Growth areas bear the brunt of increased commute times

New data showing that commute times have risen by 23 per cent since 2002 is no surprise for frustrated residents of Australia’s fast-growing suburbs and cities. With population growth rates double the national average, growth areas around our capital cities bear the brunt of Australia’s growing pains with inadequate infrastructure to cope with the increasing demand.

The latest annual Household, Income and Labour Dynamics in Australia (HILDA) survey shows that commute times are up in almost every capital city. NGAA Chair and Mayor of the City of Playford in Adelaide’s north, Mayor Glenn Docherty, said that residents of growth areas on the outskirts of greater metropolitan areas are particularly hard hit with long commutes to get to work and basic services, more money spent on petrol and more time away from family and friends.

“Residents of new growth areas don’t have the same access to quality roads, public transport and local jobs as those living in suburbs closer to the city,” said Mayor Docherty.

“Just 31 of Australia’s 537 local government areas have accommodated 35 percent of our recent population growth. The National Growth Areas Alliance is calling for investment to match the pace of population growth with:

  • Public transport to provide access to jobs and services and take cars off the roads
  • Strategic road connections to ease congestion and open up economic opportunities
  • Job creation where the workforce lives.

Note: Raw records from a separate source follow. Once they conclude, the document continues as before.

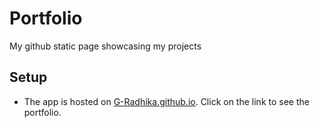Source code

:# Portfolio

My github static page showcasing my projects
## Setup

* The app is hosted on [G-Radhika.github.io](http://G-Radhika.github.io). Click on the link to see the portfolio.


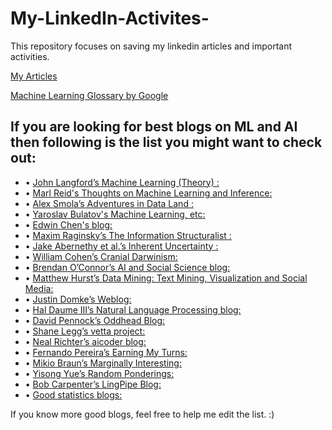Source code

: # My-LinkedIn-Activites-
This repository focuses on saving my linkedin articles and important activities.

[My Articles](https://tinyurl.com/y7jrxon3)


[Machine Learning Glossary by Google](https://developers.google.com/machine-learning/glossary/)


## If you are looking for best blogs on ML and AI then following is the list you might want to check out:
- •	[John Langford’s Machine Learning (Theory) :](http://hunch.net/)
- •	[Marl Reid's Thoughts on Machine Learning and Inference:](http://mark.reid.name/iem)
- •	[Alex Smola’s Adventures in Data Land :](http://blog.smola.org/)
- •	[Yaroslav Bulatov's Machine Learning, etc:](http://yaroslavvb.blogspot.com/)
- •	[Edwin Chen's blog:](http://blog.echen.me/)
- •	[Maxim Raginsky’s The Information Structuralist :](https://infostructuralist.wordpress.com/)
- •	[Jake Abernethy et al.’s Inherent Uncertainty : ](http://www.inherentuncertainty.org/)
- •	[William Cohen’s Cranial Darwinism: ](http://wcohen.blogspot.com/)
- •	[Brendan O’Connor’s AI and Social Science blog: ](http://brenocon.com/blog/)
- •	[Matthew Hurst’s Data Mining: Text Mining, Visualization and Social Media: ](http://datamining.typepad.com/)
- •	[Justin Domke’s Weblog: ](http://justindomke.wordpress.com/)
- •	[Hal Daume III’s Natural Language Processing blog: ](http://nlpers.blogspot.com/)
- •	[David Pennock’s Oddhead Blog: ](http://blog.oddhead.com/)
- •	[Shane Legg’s vetta project: ](http://www.vetta.org/)
- •	[Neal Richter’s aicoder blog: ](http://aicoder.blogspot.com/)
- •	[Fernando Pereira’s Earning My Turns: ](http://earningmyturns.blogspot.com/)
- •	[Mikio Braun’s Marginally Interesting: ](http://blog.mikiobraun.de/)
- •	[Yisong Yue’s Random Ponderings: ](http://yyue.blogspot.com/)
- •	[Bob Carpenter’s LingPipe Blog: ](http://lingpipe-blog.com/)
- •	[Good statistics blogs: ](http://www.thebestcolleges.org/rankings/best-statistics-blogs/)	

If you know more good blogs, feel free to help me edit the list. :) 
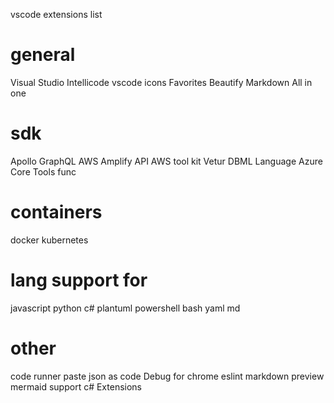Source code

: vscode extensions list

general
=======
Visual Studio Intellicode
vscode icons
Favorites
Beautify
Markdown All in one

sdk
===
Apollo GraphQL
AWS Amplify API
AWS tool kit
Vetur
DBML Language
Azure Core Tools func

containers
==========
docker
kubernetes

lang support for
================
javascript
python
c#
plantuml
powershell
bash
yaml
md

other
=====
code runner
paste json as code
Debug for chrome
eslint
markdown preview mermaid support
c# Extensions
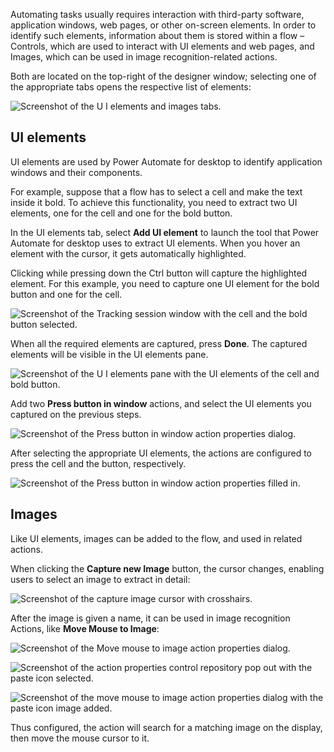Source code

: Automating tasks usually requires interaction with third-party software, application windows, web pages, or other on-screen elements. In order to identify such elements, information about them is stored within a flow – Controls, which are used to interact with UI elements and web pages, and Images, which can be used in image recognition-related actions.

Both are located on the top-right of the designer window; selecting one of the appropriate tabs opens the respective list of elements:

![Screenshot of the U I elements and images tabs.](..\media\ui-elements-images.png)

## UI elements

UI elements are used by Power Automate for desktop to identify application windows and their components.

For example, suppose that a flow has to select a cell and make the text inside it bold. To achieve this functionality, you need to extract two UI elements, one for the cell and one for the bold button. 

In the UI elements tab, select **Add UI element** to launch the tool that Power Automate for desktop uses to extract UI elements. When you hover an element with the cursor, it gets automatically highlighted.

Clicking while pressing down the Ctrl button will capture the highlighted element. For this example, you need to capture one UI element for the bold button and one for the cell.

![Screenshot of the Tracking session window with the cell and the bold button selected.](..\media\tracking-session-window.png)

When all the required elements are captured, press **Done**. The captured elements will be visible in the UI elements pane.

![Screenshot of the U I elements pane with the UI elements of the cell and bold button.](..\media\ui-elements-pane.png)

Add two **Press button in window** actions, and select the UI elements you captured on the previous steps.

![Screenshot of the Press button in window action properties dialog.](..\media\press-button-in-window-action-properties.png)

After selecting the appropriate UI elements, the actions are configured to press the cell and the button, respectively.

![Screenshot of the Press button in window action properties filled in.](..\media\press-button-in-window-action-properties-continued.png)

## Images

Like UI elements, images can be added to the flow, and used in related actions.

When clicking the **Capture new Image** button, the cursor changes, enabling users to select an image to extract in detail:

![Screenshot of the capture image cursor with crosshairs.](..\media\capture-image.png)

After the image is given a name, it can be used in image recognition Actions, like **Move Mouse to Image**:

![Screenshot of the Move mouse to image action properties dialog.](..\media\move-mouse-to-image-action-properties.png)

![Screenshot of the action properties control repository pop out with the paste icon selected.](..\media\action-properties-image.png)

![Screenshot of the move mouse to image action properties dialog with the paste icon image added.](..\media\move-mouse-to-image-action-properties-continued.png)

Thus configured, the action will search for a matching image on the display, then move the mouse cursor to it.
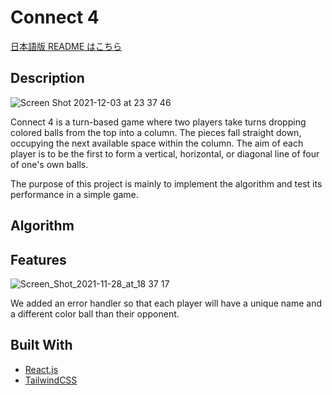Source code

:# Connect 4

[日本語版 README はこちら](https://github.com/tkwonn/computer-builder/blob/main/README-ja.md)

## Description

![Screen Shot 2021-12-03 at 23 37 46](https://user-images.githubusercontent.com/66197642/144702122-7a08068a-4d84-4951-a0ae-25f3db30ee88.png)

Connect 4 is a turn-based game where two players take turns dropping colored balls from the top into a column. The pieces fall straight down, occupying the next available space within the column. The aim of each player is to be the first to form a vertical, horizontal, or diagonal line of four of one's own balls.
  
The purpose of this project is mainly to implement the algorithm and test its performance in a simple game.

## Algorithm



## Features

![Screen_Shot_2021-11-28_at_18 37 17](https://user-images.githubusercontent.com/66197642/144708572-30865c7d-7729-42ce-8ac9-b4f158bcd5d0.png)

We added an error handler so that each player will have a unique name and a different color ball than their opponent.

## Built With

* [React.js](https://reactjs.org/)
* [TailwindCSS](https://tailwindui.com/)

“The Government’s Urban Congestion Fund is a positive step and we now need to ensure it is used in the most effective way – to fix those congestion pinch-points in growth areas that make getting to work difficult or that strand freight in traffic jams – costing business dearly.

“The lack of a planned and coordinated approach to federal infrastructure spending in the past has seen hundreds of new suburbs built without core fundamentals - including the train stations, arterial roads and community infrastructure – that they need to function and thrive,” Mayor Docherty said.

 “Governments need to catch up with population growth in our new communities. Despite accommodating over one third of population growth, only 13% of federal infrastructure funding has been directed to our outer suburbs,” Mayor Docherty said.

 “Population projections show that a further 2.5 million new residents will move into our outer suburbs over the coming 15 years, bringing the total population to over 7.5 million. Unless we catch up with our capital city growth areas, today’s data on commuting times will get worse.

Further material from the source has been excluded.